Unser Königreichsdienst

Heute wurde ich an einen Mann namens Joseph Goebbels erinnert, seines Zeichens ehemaliger Reichspropagandaminister unter Hitler, der 1943 im Berliner Sportpalast eine Ansprache hielt, mit der er seine Zuhörer für den "totalen Krieg" zu begeistern versuchte. Bevor er den Sportpalast betrat, fragte er seine Begleitung nach der Zusammensetzung des Auditoriums, um zu entscheiden, "welche Platte" er auflegen solle. Er hatte natürlich für verschiedene Zuhörerschaften und Gelegenheiten auch verschiedene "Platten" bereit. Er war ein fähiger Propagandaminister und Rhetoriker.

Wieso wurde ich an diesen Mann erinnert? Ich las in "Unser Königreichsdienst", dem internen Mitteilungs- und Anweisungsblatt der leitenden Körperschaft für Jehovas Zeugen, Ausgabe für Oktober 2008, Seite 8, wo das für Christen so gut klingende Thema behandelt wird: Persönlich und als Familie die Bibel zu studieren ist lebenswichtig! Und man darf getrost davon ausgehen, dass Jehovas Zeugen mit Überzeugung überall erzählen werden, dass ihr "treuer und verständiger Sklave" sie zum Bibelstudium ansporne, ja dies sogar als lebenswichtig bezeichne.

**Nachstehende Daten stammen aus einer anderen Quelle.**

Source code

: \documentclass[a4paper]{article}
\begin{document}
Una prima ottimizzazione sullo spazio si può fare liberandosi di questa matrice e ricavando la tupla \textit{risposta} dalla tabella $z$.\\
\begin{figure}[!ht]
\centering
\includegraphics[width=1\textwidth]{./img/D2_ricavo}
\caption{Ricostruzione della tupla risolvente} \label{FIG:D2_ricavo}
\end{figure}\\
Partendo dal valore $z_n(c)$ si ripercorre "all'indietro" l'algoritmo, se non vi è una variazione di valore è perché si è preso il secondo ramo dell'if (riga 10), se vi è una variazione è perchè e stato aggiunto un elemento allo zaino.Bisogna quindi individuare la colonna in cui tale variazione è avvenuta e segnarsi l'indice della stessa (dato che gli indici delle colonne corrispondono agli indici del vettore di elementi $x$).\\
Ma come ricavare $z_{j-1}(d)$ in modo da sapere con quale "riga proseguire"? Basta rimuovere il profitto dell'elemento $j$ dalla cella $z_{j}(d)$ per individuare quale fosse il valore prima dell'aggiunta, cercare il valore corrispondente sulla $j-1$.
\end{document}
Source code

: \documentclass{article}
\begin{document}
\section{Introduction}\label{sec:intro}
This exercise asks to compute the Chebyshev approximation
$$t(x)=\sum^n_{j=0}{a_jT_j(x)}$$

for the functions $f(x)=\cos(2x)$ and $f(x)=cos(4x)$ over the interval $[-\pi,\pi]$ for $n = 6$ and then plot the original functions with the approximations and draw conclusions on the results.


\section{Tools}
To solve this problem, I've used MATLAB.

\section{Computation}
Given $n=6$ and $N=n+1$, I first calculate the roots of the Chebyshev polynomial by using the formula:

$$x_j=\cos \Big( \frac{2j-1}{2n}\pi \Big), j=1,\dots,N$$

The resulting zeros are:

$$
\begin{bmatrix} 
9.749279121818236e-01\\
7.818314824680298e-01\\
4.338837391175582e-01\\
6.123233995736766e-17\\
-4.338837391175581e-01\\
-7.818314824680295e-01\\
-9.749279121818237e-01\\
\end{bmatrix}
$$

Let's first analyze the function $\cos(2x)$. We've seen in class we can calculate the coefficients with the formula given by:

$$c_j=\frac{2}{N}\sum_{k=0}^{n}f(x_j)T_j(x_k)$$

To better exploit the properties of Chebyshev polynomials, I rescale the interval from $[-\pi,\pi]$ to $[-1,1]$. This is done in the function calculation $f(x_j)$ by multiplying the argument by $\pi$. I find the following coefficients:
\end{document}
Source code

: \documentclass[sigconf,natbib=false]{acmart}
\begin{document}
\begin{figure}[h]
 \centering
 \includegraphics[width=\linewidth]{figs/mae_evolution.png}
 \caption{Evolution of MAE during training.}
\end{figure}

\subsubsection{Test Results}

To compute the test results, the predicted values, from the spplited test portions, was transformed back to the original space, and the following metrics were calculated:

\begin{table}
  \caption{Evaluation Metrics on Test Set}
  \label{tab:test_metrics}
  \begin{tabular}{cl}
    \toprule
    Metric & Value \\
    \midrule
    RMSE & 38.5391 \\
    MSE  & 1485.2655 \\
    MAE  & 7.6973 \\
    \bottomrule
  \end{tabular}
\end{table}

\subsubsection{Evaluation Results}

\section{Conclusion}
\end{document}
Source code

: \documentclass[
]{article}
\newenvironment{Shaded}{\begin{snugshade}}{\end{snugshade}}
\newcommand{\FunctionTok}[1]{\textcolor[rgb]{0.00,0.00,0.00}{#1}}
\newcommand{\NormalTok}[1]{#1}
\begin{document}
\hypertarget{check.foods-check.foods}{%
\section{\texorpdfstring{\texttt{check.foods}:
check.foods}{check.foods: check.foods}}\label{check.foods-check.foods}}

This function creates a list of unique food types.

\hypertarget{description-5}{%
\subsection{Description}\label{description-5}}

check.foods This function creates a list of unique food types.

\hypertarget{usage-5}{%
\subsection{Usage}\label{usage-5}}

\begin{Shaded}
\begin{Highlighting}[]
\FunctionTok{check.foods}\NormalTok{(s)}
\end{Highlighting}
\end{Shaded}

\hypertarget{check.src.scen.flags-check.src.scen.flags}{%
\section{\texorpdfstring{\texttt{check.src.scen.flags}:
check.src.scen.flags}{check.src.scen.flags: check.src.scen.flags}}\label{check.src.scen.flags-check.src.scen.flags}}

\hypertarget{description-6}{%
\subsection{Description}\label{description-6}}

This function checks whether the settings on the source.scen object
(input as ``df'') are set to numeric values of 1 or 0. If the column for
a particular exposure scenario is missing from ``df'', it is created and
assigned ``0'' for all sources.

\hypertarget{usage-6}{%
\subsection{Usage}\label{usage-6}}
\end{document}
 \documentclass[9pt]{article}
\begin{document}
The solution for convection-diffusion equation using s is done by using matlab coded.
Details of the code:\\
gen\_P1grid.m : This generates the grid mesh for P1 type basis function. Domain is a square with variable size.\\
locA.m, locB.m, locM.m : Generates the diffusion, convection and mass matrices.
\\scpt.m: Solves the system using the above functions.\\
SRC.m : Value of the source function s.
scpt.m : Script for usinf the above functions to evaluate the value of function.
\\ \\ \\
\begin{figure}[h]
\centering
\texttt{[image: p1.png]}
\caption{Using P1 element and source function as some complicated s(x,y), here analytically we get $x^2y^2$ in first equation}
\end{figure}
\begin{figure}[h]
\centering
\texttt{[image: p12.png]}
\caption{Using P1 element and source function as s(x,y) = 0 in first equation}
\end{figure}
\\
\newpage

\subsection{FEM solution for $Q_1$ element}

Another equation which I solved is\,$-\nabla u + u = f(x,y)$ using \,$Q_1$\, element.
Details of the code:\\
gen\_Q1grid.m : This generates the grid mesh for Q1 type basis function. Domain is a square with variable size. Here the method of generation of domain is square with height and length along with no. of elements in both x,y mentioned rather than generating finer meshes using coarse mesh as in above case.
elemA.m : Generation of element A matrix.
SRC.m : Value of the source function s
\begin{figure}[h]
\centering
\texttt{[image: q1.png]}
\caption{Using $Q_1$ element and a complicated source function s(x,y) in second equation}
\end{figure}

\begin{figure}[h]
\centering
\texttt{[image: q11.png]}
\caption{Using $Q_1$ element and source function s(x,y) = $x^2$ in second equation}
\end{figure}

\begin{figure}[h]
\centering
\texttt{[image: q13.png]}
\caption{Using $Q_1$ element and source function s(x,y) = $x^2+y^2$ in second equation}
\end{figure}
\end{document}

Aber meint die leitende Körperschaft auch, was sie sagt? Zuerst scheint es so; in Absatz 2 wird gesagt:

Ehemännern und Vätern wird ans Herz gelegt, sich ihrer Verantwortung vor Jehova zu stellen und mit einem durchdachten, festen Programm dafür zu sorgen, daß die Familie regelmäßig gemeinsam die Bibel studiert (5.Mo. 6:6,7). Auch unverheiratete Brüder und Schwestern ohne familiäre Verpflichtungen, können sich diese Zeit [gemeint ist den durch den Wegfall des Versammlungsbuchstudiums frei werdenden Abend. D.Verf.] reservieren, um in der Bibel zu forschen. Jede sich bietende Gelegenheit für Studium und tiefes Nachdenken auszunutzen, um unsere Freundschaft zu Jehova zu stärken, ist heute für uns alle enorm wichtig, "weil die Tage böse sind" (Eph. 5:15,16).

Tatsächlich eine Aufforderung, die Bibel, ja die Bibel selbst, für sich sprechen zu lassen?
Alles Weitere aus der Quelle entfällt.